On the antimesenteric surface of the small bowel.
Infants: Within 30 cm of the ileocecal valve.
Adults: Within 100 cm of the ileocecal valve.
Meckel’s diverticulum:
A. Length.
B. Histology.
A. 2-15 cm.
B. Usually normal small-bowel mucosa; 80% contain ectopic pancreatic or gastric tissue.
Volvulus:
A. Definition.
B. Most common location.
A. Twisting of a segment of bowel around its mesentery.
B. Sigmoid colon.
Volvulus: Predisposing factors (3).
Congenitally long mesentery.
Meckel’s diverticulum.
Congenital band.
Volvulus: Gross pathology and histology.
Variable ischemia; possible necrosis.
Intussusception:
A. Epidemiology.
B. Predisposing factors (2).
A. Twice as common in males.
B. None in children; intraluminal mass in adults.
Intussusception: Histology (2).
Ischemia.
Recurrent cases: Intramural vascular proliferation can mimic vascular tumor.
Gastric marginal-zone lymphoma: Translocation.
t(11;18).
API2−MALT1.
Enterohemorrhagic Escherichia coli: Seasonal distribution of infections.
Most common in the summer.
Enterohemorrhagic E. coli: Effect of toxin.
Inhibits protein synthesis, thereby damaging epithelial and endothelial cells.
Salmonella spp.: Location of replication.
Within intracellular vacuoles of enterocytes and macrophages.
Typhoid fever:
A. Complications (3).
B. Mortality in the untreated.
A. Massive hemorrhage, perforation, peritonitis.
B. About 15%.
Salmonella spp.: Incubation period for gastroenteritis.
A few hours.
Salmonella spp.: Gross pathology of gastrointestinal infections.
Longitudinal oval ulcers with elevated edges, located over Peyer’s patches.
Campylobacter spp.: Frequent association.
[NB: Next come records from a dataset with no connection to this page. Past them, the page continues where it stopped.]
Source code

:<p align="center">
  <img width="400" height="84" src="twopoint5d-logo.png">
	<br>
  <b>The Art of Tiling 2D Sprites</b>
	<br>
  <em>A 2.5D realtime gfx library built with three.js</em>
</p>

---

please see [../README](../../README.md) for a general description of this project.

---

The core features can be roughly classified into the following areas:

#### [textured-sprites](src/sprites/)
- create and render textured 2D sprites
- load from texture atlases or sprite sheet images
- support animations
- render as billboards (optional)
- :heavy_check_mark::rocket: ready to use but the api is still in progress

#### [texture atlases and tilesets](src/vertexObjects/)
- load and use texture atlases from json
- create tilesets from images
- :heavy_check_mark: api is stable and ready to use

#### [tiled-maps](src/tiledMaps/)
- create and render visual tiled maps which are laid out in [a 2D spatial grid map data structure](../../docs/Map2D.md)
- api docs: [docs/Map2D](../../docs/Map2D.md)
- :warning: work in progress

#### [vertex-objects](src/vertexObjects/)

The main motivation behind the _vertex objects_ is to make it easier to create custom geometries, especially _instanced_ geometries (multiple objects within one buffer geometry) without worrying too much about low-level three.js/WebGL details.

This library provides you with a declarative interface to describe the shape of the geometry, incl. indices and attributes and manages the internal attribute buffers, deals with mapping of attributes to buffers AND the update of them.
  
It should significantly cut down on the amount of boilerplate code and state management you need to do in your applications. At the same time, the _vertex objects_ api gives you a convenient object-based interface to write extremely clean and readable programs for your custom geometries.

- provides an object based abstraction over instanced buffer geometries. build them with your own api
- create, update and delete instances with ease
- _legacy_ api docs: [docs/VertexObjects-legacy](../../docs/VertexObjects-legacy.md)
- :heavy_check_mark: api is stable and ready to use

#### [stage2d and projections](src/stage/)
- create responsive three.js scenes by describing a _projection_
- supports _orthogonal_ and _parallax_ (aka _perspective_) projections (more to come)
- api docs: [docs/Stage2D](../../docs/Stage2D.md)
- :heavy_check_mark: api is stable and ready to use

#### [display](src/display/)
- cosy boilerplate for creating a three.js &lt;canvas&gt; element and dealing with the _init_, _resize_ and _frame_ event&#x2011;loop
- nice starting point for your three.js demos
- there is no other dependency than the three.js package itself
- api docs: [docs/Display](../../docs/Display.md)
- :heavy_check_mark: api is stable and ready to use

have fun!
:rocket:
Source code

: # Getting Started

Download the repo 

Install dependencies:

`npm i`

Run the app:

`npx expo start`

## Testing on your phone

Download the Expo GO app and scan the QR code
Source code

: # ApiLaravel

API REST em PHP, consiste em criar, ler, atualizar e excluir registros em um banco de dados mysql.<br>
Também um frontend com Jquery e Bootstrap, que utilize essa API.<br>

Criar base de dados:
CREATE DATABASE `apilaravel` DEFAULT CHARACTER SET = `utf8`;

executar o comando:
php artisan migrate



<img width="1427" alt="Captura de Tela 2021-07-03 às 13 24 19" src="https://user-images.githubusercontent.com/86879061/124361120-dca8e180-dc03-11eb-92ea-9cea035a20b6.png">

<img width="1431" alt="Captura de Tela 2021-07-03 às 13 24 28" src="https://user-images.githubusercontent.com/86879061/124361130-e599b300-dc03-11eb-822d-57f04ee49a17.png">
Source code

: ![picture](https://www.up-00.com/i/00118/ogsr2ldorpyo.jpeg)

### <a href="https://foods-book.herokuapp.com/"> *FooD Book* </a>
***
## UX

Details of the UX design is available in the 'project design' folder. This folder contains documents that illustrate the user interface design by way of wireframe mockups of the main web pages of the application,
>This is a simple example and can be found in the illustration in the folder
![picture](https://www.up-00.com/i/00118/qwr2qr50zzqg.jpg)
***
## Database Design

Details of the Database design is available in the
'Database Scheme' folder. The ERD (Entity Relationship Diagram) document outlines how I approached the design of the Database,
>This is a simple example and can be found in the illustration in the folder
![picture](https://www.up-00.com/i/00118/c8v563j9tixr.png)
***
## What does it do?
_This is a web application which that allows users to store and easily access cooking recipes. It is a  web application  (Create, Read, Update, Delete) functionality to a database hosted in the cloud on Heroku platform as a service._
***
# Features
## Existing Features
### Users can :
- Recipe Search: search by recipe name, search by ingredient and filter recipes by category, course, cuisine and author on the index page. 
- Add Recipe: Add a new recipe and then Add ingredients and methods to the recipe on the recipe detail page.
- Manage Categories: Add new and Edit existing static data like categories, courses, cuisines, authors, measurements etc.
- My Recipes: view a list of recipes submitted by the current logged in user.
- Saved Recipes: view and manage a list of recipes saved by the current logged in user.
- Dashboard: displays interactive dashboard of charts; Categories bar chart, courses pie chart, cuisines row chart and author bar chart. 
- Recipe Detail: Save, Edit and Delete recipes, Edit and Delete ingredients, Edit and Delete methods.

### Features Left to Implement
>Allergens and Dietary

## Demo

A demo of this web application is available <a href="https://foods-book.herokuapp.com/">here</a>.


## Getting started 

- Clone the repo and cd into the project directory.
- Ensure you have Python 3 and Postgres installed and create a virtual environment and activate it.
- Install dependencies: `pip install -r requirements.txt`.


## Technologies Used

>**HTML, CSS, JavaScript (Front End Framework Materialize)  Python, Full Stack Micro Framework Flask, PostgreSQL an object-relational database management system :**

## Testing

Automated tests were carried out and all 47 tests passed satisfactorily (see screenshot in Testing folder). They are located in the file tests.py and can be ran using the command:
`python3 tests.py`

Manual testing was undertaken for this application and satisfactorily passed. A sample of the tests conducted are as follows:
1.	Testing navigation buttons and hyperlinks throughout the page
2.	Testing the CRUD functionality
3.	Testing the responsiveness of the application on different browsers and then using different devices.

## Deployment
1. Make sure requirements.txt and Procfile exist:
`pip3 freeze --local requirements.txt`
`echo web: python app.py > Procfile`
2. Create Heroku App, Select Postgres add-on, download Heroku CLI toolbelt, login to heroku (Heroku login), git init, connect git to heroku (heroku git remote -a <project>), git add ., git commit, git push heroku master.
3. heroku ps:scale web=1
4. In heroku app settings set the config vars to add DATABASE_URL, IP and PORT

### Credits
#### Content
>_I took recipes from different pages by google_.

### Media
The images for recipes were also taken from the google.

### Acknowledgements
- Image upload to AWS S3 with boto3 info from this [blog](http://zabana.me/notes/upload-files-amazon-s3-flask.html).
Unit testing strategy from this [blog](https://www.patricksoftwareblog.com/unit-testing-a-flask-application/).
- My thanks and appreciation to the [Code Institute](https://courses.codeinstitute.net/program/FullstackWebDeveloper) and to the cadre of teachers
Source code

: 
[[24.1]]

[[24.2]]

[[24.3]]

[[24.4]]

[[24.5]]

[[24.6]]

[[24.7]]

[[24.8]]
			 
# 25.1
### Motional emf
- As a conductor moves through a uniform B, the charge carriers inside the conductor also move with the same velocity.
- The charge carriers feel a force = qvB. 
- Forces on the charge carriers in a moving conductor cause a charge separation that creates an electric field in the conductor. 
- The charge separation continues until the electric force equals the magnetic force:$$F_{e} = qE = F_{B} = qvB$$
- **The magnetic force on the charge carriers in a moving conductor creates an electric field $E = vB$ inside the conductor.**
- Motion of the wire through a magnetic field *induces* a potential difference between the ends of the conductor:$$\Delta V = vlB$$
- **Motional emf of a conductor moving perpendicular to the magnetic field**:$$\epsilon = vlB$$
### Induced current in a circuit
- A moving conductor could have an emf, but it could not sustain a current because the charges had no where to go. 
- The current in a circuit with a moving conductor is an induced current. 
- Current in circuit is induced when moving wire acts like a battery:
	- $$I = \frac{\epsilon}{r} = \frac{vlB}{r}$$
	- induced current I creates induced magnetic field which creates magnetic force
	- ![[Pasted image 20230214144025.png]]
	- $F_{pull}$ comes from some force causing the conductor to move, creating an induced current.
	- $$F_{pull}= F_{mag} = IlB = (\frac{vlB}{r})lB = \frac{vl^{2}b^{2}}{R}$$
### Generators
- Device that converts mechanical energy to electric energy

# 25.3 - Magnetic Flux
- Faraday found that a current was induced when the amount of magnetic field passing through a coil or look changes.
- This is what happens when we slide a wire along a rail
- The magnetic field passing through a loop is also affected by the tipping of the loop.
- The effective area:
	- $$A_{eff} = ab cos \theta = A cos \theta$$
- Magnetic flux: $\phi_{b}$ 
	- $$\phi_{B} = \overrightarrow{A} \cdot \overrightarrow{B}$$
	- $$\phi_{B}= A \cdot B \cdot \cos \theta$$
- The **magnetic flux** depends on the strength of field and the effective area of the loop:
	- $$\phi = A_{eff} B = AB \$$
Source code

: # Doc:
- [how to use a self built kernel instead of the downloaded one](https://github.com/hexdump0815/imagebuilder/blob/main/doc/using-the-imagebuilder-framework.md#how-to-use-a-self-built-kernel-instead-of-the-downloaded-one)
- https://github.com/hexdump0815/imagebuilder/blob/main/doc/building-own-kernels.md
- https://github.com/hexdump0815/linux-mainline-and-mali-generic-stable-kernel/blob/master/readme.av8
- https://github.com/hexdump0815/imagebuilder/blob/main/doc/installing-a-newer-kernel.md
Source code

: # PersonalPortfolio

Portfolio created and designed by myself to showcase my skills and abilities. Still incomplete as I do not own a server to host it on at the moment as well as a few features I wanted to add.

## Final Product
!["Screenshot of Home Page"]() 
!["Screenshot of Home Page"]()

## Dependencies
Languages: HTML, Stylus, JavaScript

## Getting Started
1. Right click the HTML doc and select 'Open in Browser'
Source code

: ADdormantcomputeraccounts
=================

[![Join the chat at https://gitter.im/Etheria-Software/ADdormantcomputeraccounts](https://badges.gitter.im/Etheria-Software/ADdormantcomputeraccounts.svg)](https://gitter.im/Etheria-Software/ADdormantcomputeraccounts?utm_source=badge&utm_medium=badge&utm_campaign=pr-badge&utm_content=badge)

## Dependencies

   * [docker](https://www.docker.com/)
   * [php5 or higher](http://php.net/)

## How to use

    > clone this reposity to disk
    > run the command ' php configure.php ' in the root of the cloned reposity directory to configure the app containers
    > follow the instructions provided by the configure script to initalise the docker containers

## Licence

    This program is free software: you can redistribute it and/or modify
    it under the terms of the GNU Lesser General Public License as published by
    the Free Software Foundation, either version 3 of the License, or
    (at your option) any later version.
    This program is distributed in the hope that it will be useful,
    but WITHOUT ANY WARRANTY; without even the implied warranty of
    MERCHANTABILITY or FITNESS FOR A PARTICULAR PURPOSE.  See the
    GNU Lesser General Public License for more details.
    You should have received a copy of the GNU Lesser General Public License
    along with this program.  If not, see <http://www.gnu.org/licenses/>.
Drinking untreated mountain water.
Campylobacter spp.: Incubation period for diarrhea.
Up to 1 week.
Frequent location of colitis due to ___.
A. Enterohemorrhagic E. coli.
B. Campylobacter spp.
A. Right colon.
B. Ileocecal valve.
Campylobacter spp.: Cause of severe systemic illness.
Campylobacter fetus.
Bacteria that cause focal active colitis (3).
Shigella spp.
Campylobacter spp.
Salmonella spp. (sometimes).
Bacteria that cause hyperplasia of lymphoid follicles.
Salmonella spp.
Yersinia enterocolitica.
Bacterial enterocolitis vs. idiopathic inflammatory bowel disease (5).
Idiopathic inflammatory bowel disease: − More diffuse active inflammation. − Less hemorrhage. − Basal plasmacytosis. − More crypt-architectural distortion. − Fewer suppurative granulomas (than seen in yersiniosis).
Causes of diarrhea in AIDS patients.
Infections.
AIDS enteropathy.
AIDS-related enteropathy: Definition (4).
Chronic diarrhea.
Malnutrition.
Wasting.
No evidence of gastrointestinal infection.
AIDS-related enteropathy: Complications (2).
Malabsorption due to loss of microvilli.
Death due to large ulcers proceeding from erosions.